How racial bias can sink an algorithm’s effectiveness

Researchers have detected racial bias in an algorithm commonly used by health systems to make decisions about patient care, according to a new study published in Science.

The algorithm, the study’s authors explained, is deployed throughout the United States to evaluate patient needs.

“Large health systems and payers rely on this algorithm to target patients for ‘high-risk care management’ programs,” wrote Ziad Obermeyer, MD, school of public health at the University of California, Berkeley, and colleagues. “These programs seek to improve the care of patients with complex health needs by providing additional resources, including greater attention from trained providers, to help ensure that care is well coordinated. Most health systems use these programs as the cornerstone of population health management efforts, and they are widely considered effective at improving outcomes and satisfaction while reducing costs.”

While studying the algorithm—which the team noted does not specifically track race—Obermeyer et al. found its predictions are focused on health costs such as insurance claims more than health needs. Black patients generate “lesser medical expenses, conditional on health, even when we account for specific comorbidities,” which means accurate predictions of costs are going to automatically contain a certain amount of racial bias.

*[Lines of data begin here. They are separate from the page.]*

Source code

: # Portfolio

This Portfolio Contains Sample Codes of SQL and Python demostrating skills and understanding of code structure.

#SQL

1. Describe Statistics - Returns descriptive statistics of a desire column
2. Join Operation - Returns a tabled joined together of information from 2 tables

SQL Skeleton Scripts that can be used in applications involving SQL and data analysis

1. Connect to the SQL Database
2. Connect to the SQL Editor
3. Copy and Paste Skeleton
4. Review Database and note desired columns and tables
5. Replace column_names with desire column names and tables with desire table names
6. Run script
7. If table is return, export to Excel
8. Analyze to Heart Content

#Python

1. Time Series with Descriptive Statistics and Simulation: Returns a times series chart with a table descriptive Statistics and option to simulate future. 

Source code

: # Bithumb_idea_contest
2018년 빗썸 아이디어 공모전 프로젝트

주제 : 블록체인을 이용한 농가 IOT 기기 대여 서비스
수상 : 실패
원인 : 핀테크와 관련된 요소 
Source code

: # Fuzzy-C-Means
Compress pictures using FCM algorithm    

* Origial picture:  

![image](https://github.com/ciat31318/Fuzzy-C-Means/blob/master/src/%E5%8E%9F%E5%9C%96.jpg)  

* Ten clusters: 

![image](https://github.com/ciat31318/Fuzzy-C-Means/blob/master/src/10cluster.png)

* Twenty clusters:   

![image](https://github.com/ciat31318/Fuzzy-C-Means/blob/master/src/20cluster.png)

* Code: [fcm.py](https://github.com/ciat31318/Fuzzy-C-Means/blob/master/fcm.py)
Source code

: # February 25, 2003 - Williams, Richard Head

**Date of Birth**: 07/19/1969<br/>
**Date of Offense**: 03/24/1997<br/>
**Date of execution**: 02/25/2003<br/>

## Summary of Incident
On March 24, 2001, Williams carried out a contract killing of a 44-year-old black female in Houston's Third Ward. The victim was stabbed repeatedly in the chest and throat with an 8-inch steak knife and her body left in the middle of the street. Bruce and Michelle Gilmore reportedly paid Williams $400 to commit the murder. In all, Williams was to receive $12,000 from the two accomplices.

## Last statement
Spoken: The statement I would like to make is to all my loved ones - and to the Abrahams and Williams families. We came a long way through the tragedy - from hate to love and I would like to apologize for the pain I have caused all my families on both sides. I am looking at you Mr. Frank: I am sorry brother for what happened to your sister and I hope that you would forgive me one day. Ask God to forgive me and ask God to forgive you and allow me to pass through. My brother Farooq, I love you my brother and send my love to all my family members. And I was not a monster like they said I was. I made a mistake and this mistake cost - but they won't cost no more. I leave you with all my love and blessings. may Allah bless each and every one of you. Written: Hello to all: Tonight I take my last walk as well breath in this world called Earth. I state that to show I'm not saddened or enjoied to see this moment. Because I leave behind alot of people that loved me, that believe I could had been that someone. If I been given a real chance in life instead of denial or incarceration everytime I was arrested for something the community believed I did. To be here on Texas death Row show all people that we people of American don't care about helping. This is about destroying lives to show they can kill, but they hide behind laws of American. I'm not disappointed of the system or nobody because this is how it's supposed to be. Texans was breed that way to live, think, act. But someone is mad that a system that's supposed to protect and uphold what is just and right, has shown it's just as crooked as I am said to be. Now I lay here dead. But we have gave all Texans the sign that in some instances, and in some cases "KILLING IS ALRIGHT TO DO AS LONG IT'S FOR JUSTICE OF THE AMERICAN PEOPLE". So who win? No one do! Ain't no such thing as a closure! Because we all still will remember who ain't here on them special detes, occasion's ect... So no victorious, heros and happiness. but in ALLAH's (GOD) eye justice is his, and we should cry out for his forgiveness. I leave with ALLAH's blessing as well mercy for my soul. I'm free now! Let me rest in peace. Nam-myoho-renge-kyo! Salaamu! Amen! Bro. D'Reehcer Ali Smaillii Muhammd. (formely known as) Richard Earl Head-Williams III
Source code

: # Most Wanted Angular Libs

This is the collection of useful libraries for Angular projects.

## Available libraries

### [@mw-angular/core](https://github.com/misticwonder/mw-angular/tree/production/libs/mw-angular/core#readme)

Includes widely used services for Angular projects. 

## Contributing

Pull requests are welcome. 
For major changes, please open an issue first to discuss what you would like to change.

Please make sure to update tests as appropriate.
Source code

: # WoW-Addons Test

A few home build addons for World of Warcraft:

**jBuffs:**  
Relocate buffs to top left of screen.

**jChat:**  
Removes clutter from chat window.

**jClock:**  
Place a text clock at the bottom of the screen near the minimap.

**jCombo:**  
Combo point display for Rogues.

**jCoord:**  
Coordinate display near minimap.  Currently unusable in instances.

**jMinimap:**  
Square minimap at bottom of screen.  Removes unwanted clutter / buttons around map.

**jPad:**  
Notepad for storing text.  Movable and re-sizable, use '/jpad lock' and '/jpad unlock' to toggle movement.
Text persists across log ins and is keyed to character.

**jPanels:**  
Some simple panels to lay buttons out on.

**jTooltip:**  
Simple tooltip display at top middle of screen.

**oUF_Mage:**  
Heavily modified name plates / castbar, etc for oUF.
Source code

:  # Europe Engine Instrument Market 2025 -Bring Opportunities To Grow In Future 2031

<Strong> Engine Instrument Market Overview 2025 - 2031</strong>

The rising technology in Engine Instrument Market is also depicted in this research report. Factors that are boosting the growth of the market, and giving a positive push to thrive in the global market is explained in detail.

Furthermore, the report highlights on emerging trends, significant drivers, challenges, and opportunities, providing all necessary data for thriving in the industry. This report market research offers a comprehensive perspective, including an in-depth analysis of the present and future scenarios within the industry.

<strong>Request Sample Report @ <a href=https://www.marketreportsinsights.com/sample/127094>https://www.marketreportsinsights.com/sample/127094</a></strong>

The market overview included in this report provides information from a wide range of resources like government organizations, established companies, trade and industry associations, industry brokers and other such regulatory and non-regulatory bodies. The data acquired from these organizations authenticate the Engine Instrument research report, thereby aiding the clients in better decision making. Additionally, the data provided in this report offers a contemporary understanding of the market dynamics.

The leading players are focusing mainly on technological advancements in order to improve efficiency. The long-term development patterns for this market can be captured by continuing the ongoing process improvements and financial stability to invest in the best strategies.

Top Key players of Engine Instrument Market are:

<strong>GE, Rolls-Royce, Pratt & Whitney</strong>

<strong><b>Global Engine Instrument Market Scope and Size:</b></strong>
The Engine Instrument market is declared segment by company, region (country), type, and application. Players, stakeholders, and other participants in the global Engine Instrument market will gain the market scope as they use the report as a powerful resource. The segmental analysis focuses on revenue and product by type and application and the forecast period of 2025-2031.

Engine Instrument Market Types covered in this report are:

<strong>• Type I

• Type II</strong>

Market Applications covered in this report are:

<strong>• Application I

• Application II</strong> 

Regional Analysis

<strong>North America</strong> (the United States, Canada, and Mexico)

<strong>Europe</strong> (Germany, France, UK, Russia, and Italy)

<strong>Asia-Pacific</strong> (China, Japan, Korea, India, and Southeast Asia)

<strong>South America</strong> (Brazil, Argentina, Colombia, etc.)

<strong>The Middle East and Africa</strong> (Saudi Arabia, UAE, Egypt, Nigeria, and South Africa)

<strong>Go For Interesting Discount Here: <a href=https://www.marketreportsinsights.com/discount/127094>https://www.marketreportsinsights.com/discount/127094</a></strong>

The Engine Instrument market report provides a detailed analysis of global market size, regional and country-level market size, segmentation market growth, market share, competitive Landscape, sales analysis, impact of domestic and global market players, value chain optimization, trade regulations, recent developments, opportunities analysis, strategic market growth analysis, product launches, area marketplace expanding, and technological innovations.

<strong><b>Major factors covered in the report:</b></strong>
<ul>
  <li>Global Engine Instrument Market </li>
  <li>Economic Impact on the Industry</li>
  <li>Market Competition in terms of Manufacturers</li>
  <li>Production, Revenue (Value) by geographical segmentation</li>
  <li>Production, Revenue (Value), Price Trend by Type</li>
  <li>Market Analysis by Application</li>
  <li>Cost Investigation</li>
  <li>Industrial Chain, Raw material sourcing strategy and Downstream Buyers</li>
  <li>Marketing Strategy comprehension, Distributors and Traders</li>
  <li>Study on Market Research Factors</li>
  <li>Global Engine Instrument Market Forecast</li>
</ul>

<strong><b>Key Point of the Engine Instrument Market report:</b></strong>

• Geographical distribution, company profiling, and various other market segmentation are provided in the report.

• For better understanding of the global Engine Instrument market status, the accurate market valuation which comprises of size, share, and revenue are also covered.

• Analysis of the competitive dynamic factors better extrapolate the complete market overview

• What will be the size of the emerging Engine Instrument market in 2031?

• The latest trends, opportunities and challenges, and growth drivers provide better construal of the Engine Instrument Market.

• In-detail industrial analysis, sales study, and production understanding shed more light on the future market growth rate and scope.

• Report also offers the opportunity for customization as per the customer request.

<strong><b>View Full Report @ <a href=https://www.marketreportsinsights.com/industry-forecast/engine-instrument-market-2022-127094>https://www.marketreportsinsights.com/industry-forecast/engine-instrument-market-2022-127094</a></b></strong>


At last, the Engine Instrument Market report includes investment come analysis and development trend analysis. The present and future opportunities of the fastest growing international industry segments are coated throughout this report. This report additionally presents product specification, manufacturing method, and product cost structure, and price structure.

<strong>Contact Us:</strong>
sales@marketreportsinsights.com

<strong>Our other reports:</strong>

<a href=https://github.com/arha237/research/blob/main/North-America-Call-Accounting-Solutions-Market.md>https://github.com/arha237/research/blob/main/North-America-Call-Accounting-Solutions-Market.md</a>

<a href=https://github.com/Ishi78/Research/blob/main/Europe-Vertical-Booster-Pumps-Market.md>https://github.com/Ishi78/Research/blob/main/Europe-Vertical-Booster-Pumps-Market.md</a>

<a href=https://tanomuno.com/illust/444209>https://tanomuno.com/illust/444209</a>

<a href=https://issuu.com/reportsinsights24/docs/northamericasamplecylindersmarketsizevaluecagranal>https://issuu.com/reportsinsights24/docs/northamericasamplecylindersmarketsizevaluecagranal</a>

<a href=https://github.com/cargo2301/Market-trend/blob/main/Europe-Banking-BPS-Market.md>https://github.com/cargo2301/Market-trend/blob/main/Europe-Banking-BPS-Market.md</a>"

Correcting this unintentional issue, the authors noted, could increase the percentage of black patients receiving additional help thanks to the algorithm from 17.7% to 46.5%. So they worked to find a solution. And by retraining the algorithm to focus on a combination of health and cost instead of just future costs, the researchers achieved an 84% reduction in bias. They are continuing this work into the future, “establishing an ongoing (unpaid) collaboration” to make the algorithm even more effective.   

“These results suggest that label biases are fixable,” the authors wrote. “Changing the procedures by which we fit algorithms (for instance, by using a new statistical technique for decorrelating predictors with race or other similar solutions) is not required. Rather, we must change the data we feed the algorithm—specifically, the labels we give it.”